Cemetery QR Codes

The Allman Brothers Band plot

On the way home from meeting my brother in Dublin, Georgia at the Cracker Barrel for a Saturday morning brunch to take him his childhood bedroom furniture of cherrywood given to him by our grandfather, we stopped at the Macon graveyard.  The main historic one is technically called the Rose Hill Cemetery, but it borders others nearby, making it feel like one enormous eternal sleepover of resting dead.

Little Martha, Rose Hill Cemetery, May 2022

On the way down, I’d quipped, “It’s been a long time since I’ve been to the Macon Graveyard.  We should stop by on our way home if it’s not raining.”  I was thinking of my camera in the back seat, how I’d brought it along just in case today turned out to be the day I felt like shopping for a zoom lens for an upcoming trip.  

I asked if he’d ever been.  

“I’ve never even heard of it,” he told me.  

“We have to change that today.  It’s where Greg Allman is buried.”  A few years back when he died, Cher and other music superstars had all gathered here to lay their loved one to rest.  

Bird on a headstone, Rose Hill Cemetery, May 2022

I love walking through graveyards.  It’s not really as much of a morbid fascination as it is a way of reminding myself that these people were once breathing the air I’m breathing, living their days pursuing dreams, and then it all came to an end in one moment.  As it will for all of us.  Walks through places like these can spark a desire in us to live each day to the fullest, to seek peace in relationships and allow pride to be set aside as we move toward our marks – to regain focus on what really matters.
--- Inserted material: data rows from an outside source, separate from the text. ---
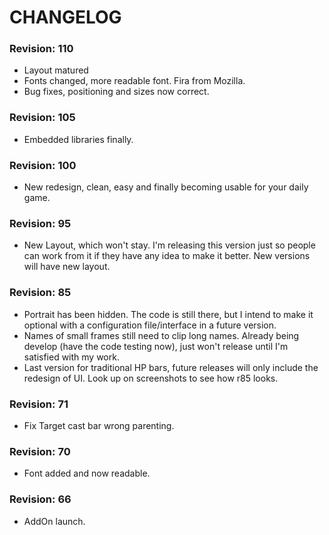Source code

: # CHANGELOG

### Revision: 110
* Layout matured
* Fonts changed, more readable font. Fira from Mozilla.
* Bug fixes, positioning and sizes now correct.

### Revision: 105
* Embedded libraries finally.

### Revision: 100
* New redesign, clean, easy and finally becoming usable for your daily game.

### Revision: 95
* New Layout, which won't stay. I'm releasing this version just so people can work from it if they have any idea to make it better. New versions will have new layout.

### Revision: 85
* Portrait has been hidden. The code is still there, but I intend to make it optional with a configuration file/interface in a future version.
* Names of small frames still need to clip long names. Already being develop (have the code testing now), just won't release until I'm satisfied with my work.
* Last version for traditional HP bars, future releases will only include the redesign of UI. Look up on screenshots to see how r85 looks.

### Revision: 71
* Fix Target cast bar wrong parenting.

### Revision: 70
* Font added and now readable.

### Revision: 66
* AddOn launch.
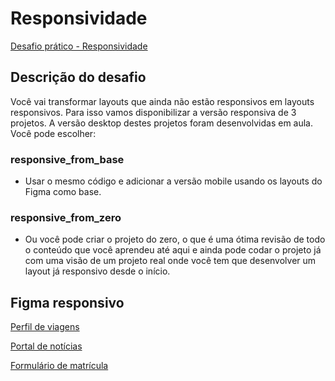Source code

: # Responsividade

[Desafio prático - Responsividade](https://www.notion.so/Desafio-pr-tico-Responsividade-e1d82951e3724b1bb5cfc5d621d287b4?pvs=21) 

## Descrição do desafio

Você vai transformar layouts que ainda não estão responsivos em layouts responsivos. Para isso vamos disponibilizar a versão responsiva de 3 projetos. A versão desktop destes projetos foram desenvolvidas em aula. Você pode escolher:

### responsive_from_base

- Usar o mesmo código e adicionar a versão mobile usando os layouts do Figma como base.

### responsive_from_zero

- Ou você pode criar o projeto do zero, o que é uma ótima revisão de todo o conteúdo que você aprendeu até aqui e ainda pode codar o projeto já com uma visão de um projeto real onde você tem que desenvolver um layout já responsivo desde o início.

## Figma responsivo

[Perfil de viagens](https://www.figma.com/design/9c3EuI28CoXL6tC6BkCFv8/Perfil-de-viagens-(Community)-(resposivo)?m=auto&fuid=1378496295473076471)

[Portal de notícias](https://www.figma.com/design/u6LI8VXzmmXlQtT7BQSbvi/Portal-de-not%C3%ADcias-(Community)-(responsivo)?node-id=0-1&p=f&m=dev)

[Formulário de matrícula](https://www.figma.com/design/mVxumqehSfId3sOaC2gpE2/Formul%C3%A1rio-de-matr%C3%ADcula-(Community)-(responsivo)?node-id=0-1&p=f&m=dev)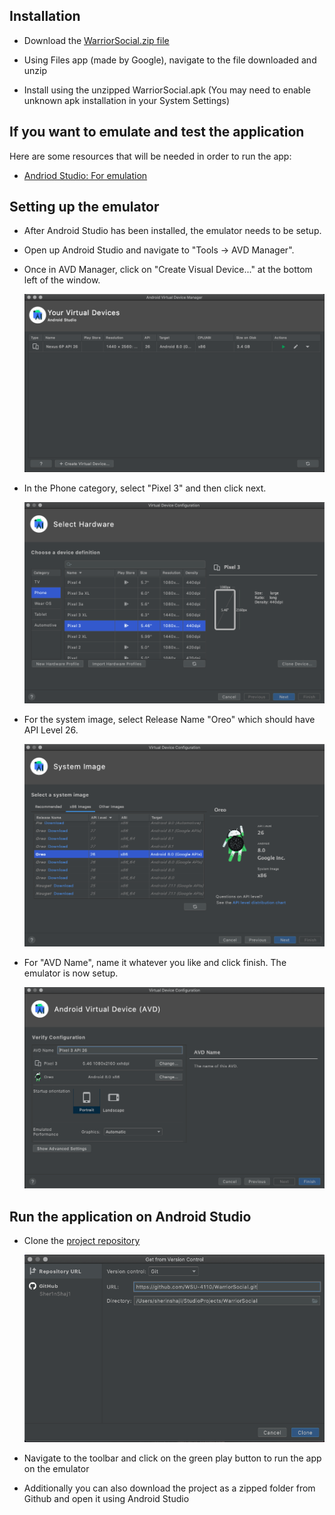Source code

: ## Installation

- Download the [WarriorSocial.zip file](https://waynestateprod-my.sharepoint.com/:u:/g/personal/gw8607_wayne_edu/EVOepNl3jh9PkPeWjA-GEYIBgIbyrZ6nZEE8x7YWlopUYw?e=xO5vSH)

- Using Files app (made by Google), navigate to the file downloaded and unzip

- Install using the unzipped WarriorSocial.apk (You may need to enable unknown apk installation in your System Settings)

## If you want to emulate and test the application

Here are some resources that will be needed in order to run the app:

- [Andriod Studio: For emulation](https://developer.android.com/studio)

## Setting up the emulator

- After Android Studio has been installed, the emulator needs to be setup.

- Open up Android Studio and navigate to "Tools -> AVD Manager".

- Once in AVD Manager, click on "Create Visual Device..." at the bottom left of the window.

  ![Image](https://github.com/WSU-4110/WarriorSocial/blob/main/newfolder/1.png)

- In the Phone category, select "Pixel 3" and then click next.

  ![Image](https://github.com/WSU-4110/WarriorSocial/blob/main/newfolder/2.png)

- For the system image, select Release Name "Oreo" which should have API Level 26.

  ![Image](https://github.com/WSU-4110/WarriorSocial/blob/main/newfolder/3.png)

- For "AVD Name", name it whatever you like and click finish. The emulator is now setup.

  ![Image](https://github.com/WSU-4110/WarriorSocial/blob/main/newfolder/4.png)

## Run the application on Android Studio

- Clone the [project repository](https://github.com/WSU-4110/WarriorSocial.git)

  ![Image](https://github.com/WSU-4110/WarriorSocial/blob/main/newfolder/6.png)
  
- Navigate to the toolbar and click on the green play button to run the app on the emulator

- Additionally you can also download the project as a zipped folder from Github and open it using Android Studio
Or to maybe even find the perfect headstone for ourselves when we die, like that open book headstone that blankets two people.

Open book headstone

What I’ve always wished was on every headstone was a QR Code that would let me scan it and come to know the person resting there beneath my feet.  Like really see them in the flesh, smiling as they graduated school full of hope, then at the altar getting married, cradling infants years later, becoming grandparents, celebrating golden anniversaries and celebrating other milestones.  I want to know their hobbies and what they did while they lived – to know their favorite books and favorite songs, the unique footprint they made here.  A way to bring every graveyard to life and keep the spirits of the dead alive might be as simple as attaching to the QR Codes the funeral Powerpoints that scroll as people are waiting in lines to speak words of comfort to grieving families.

Before we’d arrived, I turned on my hotspot driving down I-16 and did a little research on the Allman Brothers Band, and Little Martha and the Bond Monument and all the cemetery places associated with their music.  Someone had posted driving directions to get to these plots from the front gate, so I navigated as my husband drove.  We parked and met up with some motorcyclists with fingerless leather gloves paying their respects to the members of the band, and I took their picture for them.  They let us snap a picture of their map that would help us locate the other places to see.  

Biker dude in his fingerless leather gloves, holding a map for me to photograph

On the way home, we also stopped at the grave of Ronnie Hammond, lead singer of The Atlanta Rhythm Section, who is buried by his wife in Forsyth, Georgia in Monroe Memorial Cemetery.  I just wonder how many people walk graves each day all across this country, not really knowing those buried in these sacred spaces.  I wished that we could have scanned a QR Code that would have given us some pictures of Ronnie, a few clips of his music, and maybe even a music video to see him alive and in person before he crossed the finish line.  

Maybe someday in the not too distant future, cemetery QR Codes will be a thing.  If I were one of those prophetic science fiction writers, I might even predict gravestones of the future not with built-in screens but with those kinds that shine up off the headstone like laser-light and start playing messages from the dearly deceased just like the lights in the frozen food section that come on when shoppers get within feet of the cases of frozen pizzas or vegetables.  

And maybe those who’d known the end was approaching would have special messages that encouraged us to live every day like it’s our last.  

Grave of Ronnie Hammond, Forsyth, Ga, May 2022

Ecclesiastes 9:5 

For the living know that they will die, but the dead know nothing, and they have no more reward, for the memory of them is forgotten.